Introduction générale.

Il y avait une fois, dans un coin du Devonshire, un digne gentleman du nom de Godefroy Nickleby, qui avait attendu un peu tard pour se décider à se marier. Comme il n’était ni assez jeune ni assez riche pour aspirer à la main de quelque héritière, il avait épousé, par pure affection, une vieille inclination. La dame, en le prenant, n’avait pas eu non plus d’autre motif. Ce n’est pas la première fois que l’on voit deux personnes, qui ne peuvent pas se permettre de jouer de l’argent, prendre néanmoins les cartes et se faire vis-à-vis pour jouer tranquillement ensemble une partie de pur agrément.

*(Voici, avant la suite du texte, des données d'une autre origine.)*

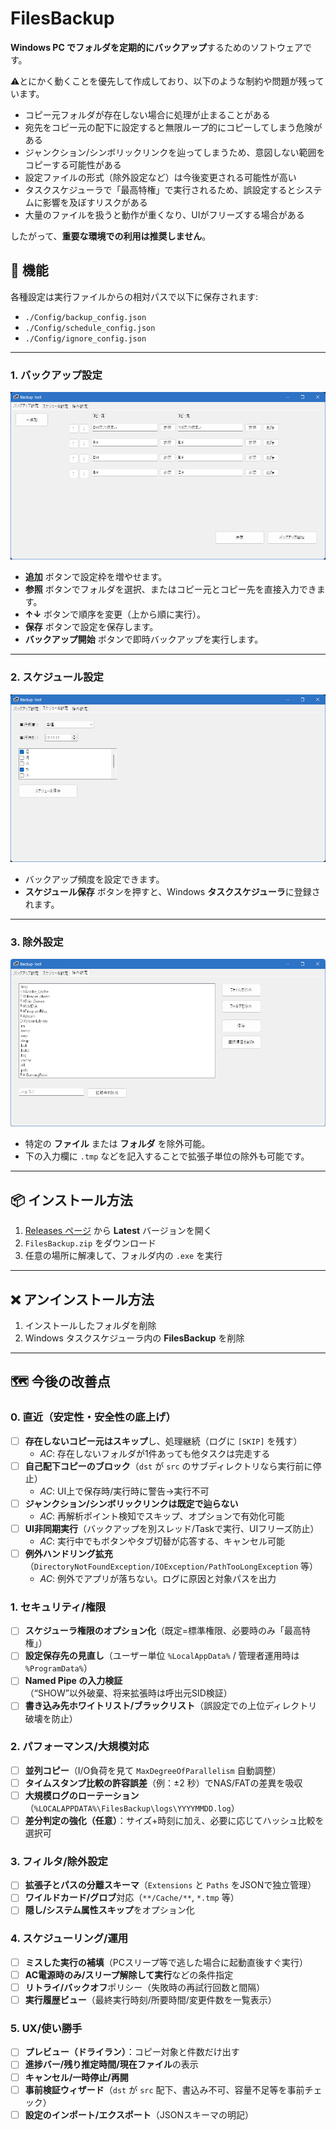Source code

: # FilesBackup

**Windows PC でフォルダを定期的にバックアップ**するためのソフトウェアです。

⚠️とにかく動くことを優先して作成しており、以下のような制約や問題が残っています。

- コピー元フォルダが存在しない場合に処理が止まることがある
- 宛先をコピー元の配下に設定すると無限ループ的にコピーしてしまう危険がある
- ジャンクション/シンボリックリンクを辿ってしまうため、意図しない範囲をコピーする可能性がある
- 設定ファイルの形式（除外設定など）は今後変更される可能性が高い
- タスクスケジューラで「最高特権」で実行されるため、誤設定するとシステムに影響を及ぼすリスクがある
- 大量のファイルを扱うと動作が重くなり、UIがフリーズする場合がある

したがって、**重要な環境での利用は推奨しません**。

## 🧩 機能

各種設定は実行ファイルからの相対パスで以下に保存されます:

- `./Config/backup_config.json`
- `./Config/schedule_config.json`
- `./Config/ignore_config.json`

---

### 1. バックアップ設定

![バックアップ](backup.png)

- **追加** ボタンで設定枠を増やせます。
- **参照** ボタンでフォルダを選択、またはコピー元とコピー先を直接入力できます。
- **↑↓** ボタンで順序を変更（上から順に実行）。
- **保存** ボタンで設定を保存します。
- **バックアップ開始** ボタンで即時バックアップを実行します。

---

### 2. スケジュール設定

![スケジュール](schedule.png)

- バックアップ頻度を設定できます。
- **スケジュール保存** ボタンを押すと、Windows **タスクスケジューラ**に登録されます。

---

### 3. 除外設定

![除外](ignoor.png)

- 特定の **ファイル** または **フォルダ** を除外可能。
- 下の入力欄に `.tmp` などを記入することで拡張子単位の除外も可能です。

---

## 📦 インストール方法

1. [Releases ページ](https://github.com/gonzaresu-jp/FilesBackup/releases/tag/Backup) から **Latest** バージョンを開く  
2. `FilesBackup.zip` をダウンロード  
3. 任意の場所に解凍して、フォルダ内の `.exe` を実行  

---

## ❌ アンインストール方法

1. インストールしたフォルダを削除  
2. Windows タスクスケジューラ内の **FilesBackup** を削除  

---

## 🗺️ 今後の改善点


### 0. 直近（安定性・安全性の底上げ）
- [ ] **存在しないコピー元はスキップ**し、処理継続（ログに `[SKIP]` を残す）
  - *AC*: 存在しないフォルダが1件あっても他タスクは完走する
- [ ] **自己配下コピーのブロック**（`dst` が `src` のサブディレクトリなら実行前に停止）
  - *AC*: UI上で保存時/実行時に警告→実行不可
- [ ] **ジャンクション/シンボリックリンクは既定で辿らない**
  - *AC*: 再解析ポイント検知でスキップ、オプションで有効化可能
- [ ] **UI非同期実行**（バックアップを別スレッド/Taskで実行、UIフリーズ防止）
  - *AC*: 実行中でもボタンやタブ切替が応答する、キャンセル可能
- [ ] **例外ハンドリング拡充**（`DirectoryNotFoundException/IOException/PathTooLongException` 等）
  - *AC*: 例外でアプリが落ちない。ログに原因と対象パスを出力

### 1. セキュリティ/権限
- [ ] **スケジューラ権限のオプション化**（既定=標準権限、必要時のみ「最高特権」）
- [ ] **設定保存先の見直し**（ユーザー単位 `%LocalAppData%` / 管理者運用時は `%ProgramData%`）
- [ ] **Named Pipe の入力検証**（“SHOW”以外破棄、将来拡張時は呼出元SID検証）
- [ ] **書き込み先ホワイトリスト/ブラックリスト**（誤設定での上位ディレクトリ破壊を防止）

### 2. パフォーマンス/大規模対応
- [ ] **並列コピー**（I/O負荷を見て `MaxDegreeOfParallelism` 自動調整）
- [ ] **タイムスタンプ比較の許容誤差**（例：±2 秒）でNAS/FATの差異を吸収
- [ ] **大規模ログのローテーション**（`%LOCALAPPDATA%\FilesBackup\logs\YYYYMMDD.log`）
- [ ] **差分判定の強化（任意）**：サイズ+時刻に加え、必要に応じてハッシュ比較を選択可

### 3. フィルタ/除外設定
- [ ] **拡張子とパスの分離スキーマ**（`Extensions` と `Paths` をJSONで独立管理）
- [ ] **ワイルドカード/グロブ**対応（`**/Cache/**`, `*.tmp` 等）
- [ ] **隠し/システム属性スキップ**をオプション化

### 4. スケジューリング/運用
- [ ] **ミスした実行の補填**（PCスリープ等で逃した場合に起動直後すぐ実行）
- [ ] **AC電源時のみ/スリープ解除して実行**などの条件指定
- [ ] **リトライ/バックオフ**ポリシー（失敗時の再試行回数と間隔）
- [ ] **実行履歴ビュー**（最終実行時刻/所要時間/変更件数を一覧表示）

### 5. UX/使い勝手
- [ ] **プレビュー（ドライラン）**：コピー対象と件数だけ出す
- [ ] **進捗バー/残り推定時間/現在ファイル**の表示
- [ ] **キャンセル/一時停止/再開**
- [ ] **事前検証ウィザード**（`dst` が `src` 配下、書込み不可、容量不足等を事前チェック）
- [ ] **設定のインポート/エクスポート**（JSONスキーマの明記）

Peut-être des esprits chagrins, qui se plaisent à tourner en ridicule la vie matrimoniale, me reprocheront-ils de n’avoir pas plutôt comparé ce couple modeste à deux champions de nos boxes anglaises qui, voyant les fonds bas et les souteneurs rares, aiment mieux, par un goût chevaleresque pour leur art, se mesurer ensemble, pour le seul plaisir de s’entretenir la main. Et je ne puis disconvenir que, sous un certain rapport, la comparaison ne s’appliquerait pas mal ici. Car, de même que les deux héros de la boxe font circuler, après la lutte, un chapeau à la ronde pour recevoir de la générosité des spectateurs le moyen d’aller se régaler ensemble, de même M. et Mme Godefroy Nickleby, une fois la lune de miel disparue, jetèrent autour d’eux un regard soucieux sur le monde, pour envisager les chances qu’il pourrait leur offrir d’ajouter quelque chose à leurs ressources, le revenu de M. Nickleby, au moment de son mariage, flottant entre quinze cents et deux mille francs de rente au plus.